A paralisação havia durado três dias, com início à 0h de segunda-feira (29), e mantinha metade dos coletivos fora das ruas durante todo o período.
Pressão do TST pesou na decisão

A mudança de postura do sindicato foi influenciada por dois fatores. O primeiro foi a decisão do Tribunal Superior do Trabalho (TST), que na noite de terça (30) elevou de 50% para 80% o percentual mínimo obrigatório de frota em circulação durante a greve, a pedido da Prefeitura do Rio. Em caso de descumprimento, a multa fixada ao sindicato seria de R$ 100 mil por dia.
O segundo fator foi o resultado de uma audiência de conciliação realizada na quarta (1º), quando o TRT e o Ministério Público do Trabalho (MPT) pediram a suspensão da greve até a próxima rodada de negociações, marcada para segunda-feira (6). As empresas, por sua vez, se comprometeram a não descontar os dias parados nem o vale-refeição dos trabalhadores e a discutir um reajuste acima dos 4% oferecidos até então.
Suspensão da greve: os fatores que pesaram
Entenda as decisões e negociações que levaram ao fim da paralisação dos ônibus no Rio.
⚖️ Pressão do TST: O Tribunal Superior do Trabalho elevou a frota mínima obrigatória para 80%, sob risco de multa diária de R$ 100 mil por descumprimento.
🤝 Audiência de conciliação: TRT e MPT pediram a suspensão imediata da greve até a próxima rodada de negociações, marcada para o dia 6.
✅ Compromisso das empresas: As viações se comprometeram a não descontar dias parados e vale-refeição, e a discutir um reajuste acima dos 4% iniciais.
Votação acirrada na assembleia
A aprovação da suspensão não foi tranquila. Parte da categoria resistiu à proposta no início da assembleia, e o debate durou mais de uma hora antes de o presidente do sindicato colocar a questão em votação. A maioria aprovou o retorno ao trabalho, mas o sindicato mantém o chamado “estado de greve”, o que permite nova paralisação se as negociações não avançarem.

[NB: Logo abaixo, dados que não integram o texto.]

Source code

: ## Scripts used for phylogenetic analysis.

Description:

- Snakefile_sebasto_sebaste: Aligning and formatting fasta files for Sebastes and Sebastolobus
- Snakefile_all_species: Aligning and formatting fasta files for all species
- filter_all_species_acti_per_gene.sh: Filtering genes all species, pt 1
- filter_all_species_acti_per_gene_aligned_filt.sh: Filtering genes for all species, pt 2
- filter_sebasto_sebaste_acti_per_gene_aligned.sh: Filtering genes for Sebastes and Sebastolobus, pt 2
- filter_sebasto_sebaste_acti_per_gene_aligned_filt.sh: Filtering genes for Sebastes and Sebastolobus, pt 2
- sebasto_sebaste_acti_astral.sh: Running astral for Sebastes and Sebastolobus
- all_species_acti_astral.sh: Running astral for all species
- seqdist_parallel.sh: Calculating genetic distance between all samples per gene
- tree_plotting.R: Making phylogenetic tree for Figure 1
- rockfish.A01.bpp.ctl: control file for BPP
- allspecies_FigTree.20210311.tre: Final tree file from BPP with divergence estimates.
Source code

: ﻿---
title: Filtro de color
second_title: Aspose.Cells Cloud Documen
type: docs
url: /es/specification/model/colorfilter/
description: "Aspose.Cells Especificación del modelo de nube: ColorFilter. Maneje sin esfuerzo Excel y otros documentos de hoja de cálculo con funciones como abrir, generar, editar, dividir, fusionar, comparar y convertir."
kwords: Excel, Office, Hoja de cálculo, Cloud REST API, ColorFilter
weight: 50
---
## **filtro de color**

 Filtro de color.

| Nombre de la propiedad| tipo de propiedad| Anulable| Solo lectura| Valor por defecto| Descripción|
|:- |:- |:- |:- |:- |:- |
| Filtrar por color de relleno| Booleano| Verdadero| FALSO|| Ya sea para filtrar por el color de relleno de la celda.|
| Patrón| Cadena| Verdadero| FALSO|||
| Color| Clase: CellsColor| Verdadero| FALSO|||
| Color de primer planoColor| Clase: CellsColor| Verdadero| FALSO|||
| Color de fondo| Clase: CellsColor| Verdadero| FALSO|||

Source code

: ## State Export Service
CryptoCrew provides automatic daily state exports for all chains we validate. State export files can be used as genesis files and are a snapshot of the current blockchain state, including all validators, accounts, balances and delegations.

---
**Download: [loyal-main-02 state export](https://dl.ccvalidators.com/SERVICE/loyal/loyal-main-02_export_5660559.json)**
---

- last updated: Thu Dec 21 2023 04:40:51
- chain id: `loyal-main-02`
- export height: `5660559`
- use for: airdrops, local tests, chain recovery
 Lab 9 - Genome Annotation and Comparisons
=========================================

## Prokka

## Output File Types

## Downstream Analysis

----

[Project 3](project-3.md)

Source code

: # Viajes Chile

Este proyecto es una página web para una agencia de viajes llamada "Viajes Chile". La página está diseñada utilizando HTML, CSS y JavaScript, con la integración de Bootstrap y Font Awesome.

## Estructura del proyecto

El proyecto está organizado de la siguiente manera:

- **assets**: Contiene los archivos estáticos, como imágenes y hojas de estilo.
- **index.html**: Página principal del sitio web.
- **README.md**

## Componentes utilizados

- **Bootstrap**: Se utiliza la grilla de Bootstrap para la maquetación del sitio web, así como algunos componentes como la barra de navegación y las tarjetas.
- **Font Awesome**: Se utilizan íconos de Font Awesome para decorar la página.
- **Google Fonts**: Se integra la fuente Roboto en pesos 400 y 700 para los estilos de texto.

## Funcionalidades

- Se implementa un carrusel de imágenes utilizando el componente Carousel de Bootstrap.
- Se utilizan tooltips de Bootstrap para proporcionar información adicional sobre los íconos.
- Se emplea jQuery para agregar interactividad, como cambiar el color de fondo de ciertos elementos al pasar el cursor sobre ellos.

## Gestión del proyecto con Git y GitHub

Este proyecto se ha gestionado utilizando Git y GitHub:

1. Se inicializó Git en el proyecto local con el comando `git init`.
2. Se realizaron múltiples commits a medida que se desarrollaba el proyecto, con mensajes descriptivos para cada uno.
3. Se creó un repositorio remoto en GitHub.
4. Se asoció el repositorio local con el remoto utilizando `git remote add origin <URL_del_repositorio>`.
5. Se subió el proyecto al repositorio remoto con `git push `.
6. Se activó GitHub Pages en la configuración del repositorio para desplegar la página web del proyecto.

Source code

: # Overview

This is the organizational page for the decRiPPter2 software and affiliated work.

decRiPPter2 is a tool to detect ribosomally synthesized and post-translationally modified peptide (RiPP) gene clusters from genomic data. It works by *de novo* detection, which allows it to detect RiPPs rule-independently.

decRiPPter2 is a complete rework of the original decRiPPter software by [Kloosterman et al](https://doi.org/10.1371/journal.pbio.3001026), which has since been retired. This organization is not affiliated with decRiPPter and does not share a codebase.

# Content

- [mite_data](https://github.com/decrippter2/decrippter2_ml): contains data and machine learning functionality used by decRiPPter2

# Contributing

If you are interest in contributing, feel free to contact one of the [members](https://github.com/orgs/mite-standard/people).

O impasse central envolve demandas dos rodoviários por reajuste de 17%, piso salarial de R$ 5 mil para motoristas do BRT e R$ 4 mil para os demais, vale-alimentação de R$ 1 mil, plano de saúde e jornada de sete horas e meia. Os empregadores já concederam 4,39% de aumento e sinalizaram abertura para um percentual maior.
Demandas e negociações dos rodoviários
Os principais pontos em discussão entre sindicato e empresas para o fim do impasse.
| Demanda | Proposta dos Rodoviários | Resposta/Situação (Empresas) |
|---|---|---|
| Reajuste salarial | 17% | 4,39% (com abertura para percentual maior) |
| Piso salarial BRT | R$ 5 mil | Em discussão |
| Piso salarial outros | R$ 4 mil | Em discussão |
| Vale-alimentação | R$ 1 mil | Compromisso de não descontar vale-refeição |
| Plano de saúde | Solicitado | Em discussão |
| Jornada de trabalho | 7,5 horas | Em discussão |
Três dias de caos no transporte

O movimento deixou rastros. Na primeira manhã, quando uma liminar já exigia 50% da frota, cerca de 1.800 coletivos, menos de 1.000 veículos deixaram as garagens. As viações relataram que 50 ônibus foram vandalizados em piquetes. No Terminal Alvorada do BRT, passageiros chegaram a descer para a calha do sistema após longa espera.
Na terça (30), segundo dia de greve, mais veículos circularam, mas ainda abaixo do mínimo determinado pela Justiça. Uma tentativa de conciliação no TRT-1 terminou sem acordo, e rodoviários chegaram a se desentender com dirigentes do sindicato na porta do tribunal após uma votação inicial indicar o retorno ao trabalho, decisão revertida em nova consulta. Ao menos 15 ônibus foram depredados na sequência.
À noite, o Terminal Gentileza, na Região Portuária, registrou intervalos de até uma hora e meia entre os coletivos. Em dias normais, a espera máxima costuma ser de 15 minutos.